で、その『最終章』だが、まず花菱会の会長役であった神山繁が実際に亡くなったことである種の代役として大杉漣が久々の北野組に参戦。そんな大杉漣も直後に心不全で亡くなるとはなんという運命だろうか。

さらに脳出血で倒れた塩見三省とベッドから落下してケガした西田敏行のふたりがリハビリ中で立ち上がったり、歩くことができなかったという状況で撮影されたことが明かされた。しかし見終わってみるとそんなことを微塵も感じさせなかった。これは監督の配慮もあるだろうが、いかなる状況であってもしっかり仕事をするという、ふたりの役者のプロ根性みたいなものも見せつけられた。

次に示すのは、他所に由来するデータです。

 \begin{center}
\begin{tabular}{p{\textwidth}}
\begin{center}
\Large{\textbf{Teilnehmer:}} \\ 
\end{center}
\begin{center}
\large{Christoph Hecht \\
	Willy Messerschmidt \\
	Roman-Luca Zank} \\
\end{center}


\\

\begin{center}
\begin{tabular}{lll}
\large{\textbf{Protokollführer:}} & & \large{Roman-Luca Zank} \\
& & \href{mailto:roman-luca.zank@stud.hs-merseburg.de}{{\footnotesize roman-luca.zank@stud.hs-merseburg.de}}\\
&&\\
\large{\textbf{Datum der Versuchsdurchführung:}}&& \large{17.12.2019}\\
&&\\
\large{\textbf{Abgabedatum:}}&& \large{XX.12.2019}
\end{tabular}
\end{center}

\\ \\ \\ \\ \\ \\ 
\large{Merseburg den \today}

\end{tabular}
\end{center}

そんな状況もあってか、作品自体は外様からきて会長になった男を気に入らず、なんとか大義名分を作り出して、会長から退けようとする若頭の話ということで『ビヨンド』の設定とほとんどかわらない。戦争のきっかけもホントに些細なことからはじまるというあたりも一作目とほとんど一緒。前作の加瀬亮のポジションを大杉漣が担い(演技のテンションもかなり似ている)、それにかり出されるのがビートたけし演じる大友ということで、これを観に来たからこれでいいみたいな感じというか、タンメンを食べるためにいきつけの中華料理屋にいったら野菜不足のため、野菜少なめで冷凍の海鮮の具材が入ったタンメンになってた。しかし、それはそれでうまかったとそういう映画である。

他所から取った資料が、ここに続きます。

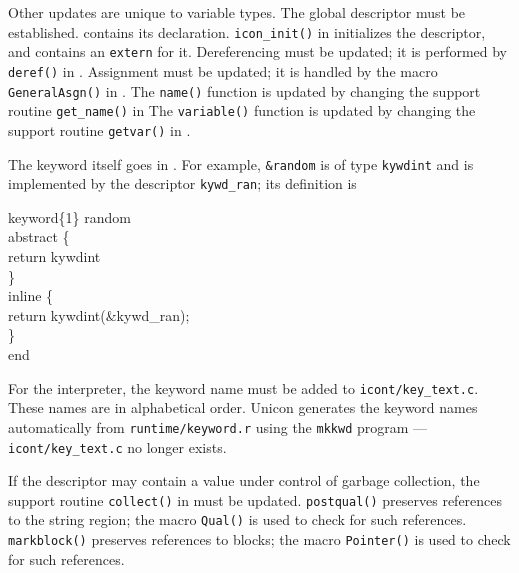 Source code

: Other updates are unique to variable types. The global descriptor must be
established.  contains its declaration.
\texttt{icon\_init()} in  initializes the descriptor,
and  contains an \texttt{extern} for it. Dereferencing
must be updated; it is performed by \texttt{deref()} in .
Assignment must be updated; it is handled by the macro \texttt{GeneralAsgn()}
in . The \texttt{name()} function is updated by
changing the support routine \texttt{get\_name()} in 
The \texttt{variable()} function is updated by changing the support
routine \texttt{getvar()} in .

The keyword itself goes in . For example,
\texttt{\&random} is of type \texttt{kywdint} and is implemented by the descriptor
\texttt{kywd\_ran}; its definition is
\begin{iconcode}
keyword\{1\} random\\
\>abstract \{\\
\>\>return kywdint\\
\>\}\\
\>inline \{\\
\>\>return kywdint(\&kywd\_ran);\\
\>\}\\
end
\end{iconcode}
\noindent
For the interpreter, the keyword name must be added to
\texttt{icont/key\_text.c}. These names are in alphabetical order.
{\color{blue} Unicon generates the keyword names automatically
from \texttt{runtime/keyword.r} using the \texttt{mkkwd} program
--- \texttt{icont/key\_text.c} no longer exists.}

If the descriptor may contain a value under control of garbage collection,
the support routine \texttt{collect()} in  must be
updated. \texttt{postqual()} preserves references to the string region;
the macro \texttt{Qual()} is used to check for such references.
\texttt{markblock()} preserves references to blocks; the macro \texttt{Pointer()}
is used to check for such references.

\clearpage
\newpage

『最終章』ということもあって、一抹の寂しさみたいなものが映画全体を覆っており。誰しもが思ったと思うが、冒頭といいラストといい久石譲の音楽と沖縄の海がない『ソナチネ』になっていてファンとしては思わずニヤリといったところだろう。突拍子もないバイオレンスは鳴りを潜め、良い意味で『ビヨンド』同様、バカヤローコノヤローの応酬が覆い尽くす。故に前作にノレなかったという人は今作も同じようなことになるだろうし、前作が良かった人は今作にも満足できるのではないかと思われる。

といったわけで、このシリーズが終わってしまうのは惜しいが三部作としてまぁこうなるよなというオチも含めて、ちゃんと幕引きをしてるような文字通りの『最終章』となっている。『ソナチネ』とは違い、ラストに唖然としないというのも映画監督として老成したように思える。次の作品が楽しみなのだが、お家騒動的なことがあった今、次の映画はどうなるんだろう?その意味も含めて『アウトレイジ』シリーズはそのことすらも予言していたというか、メタファーになっていたのではないだろうか。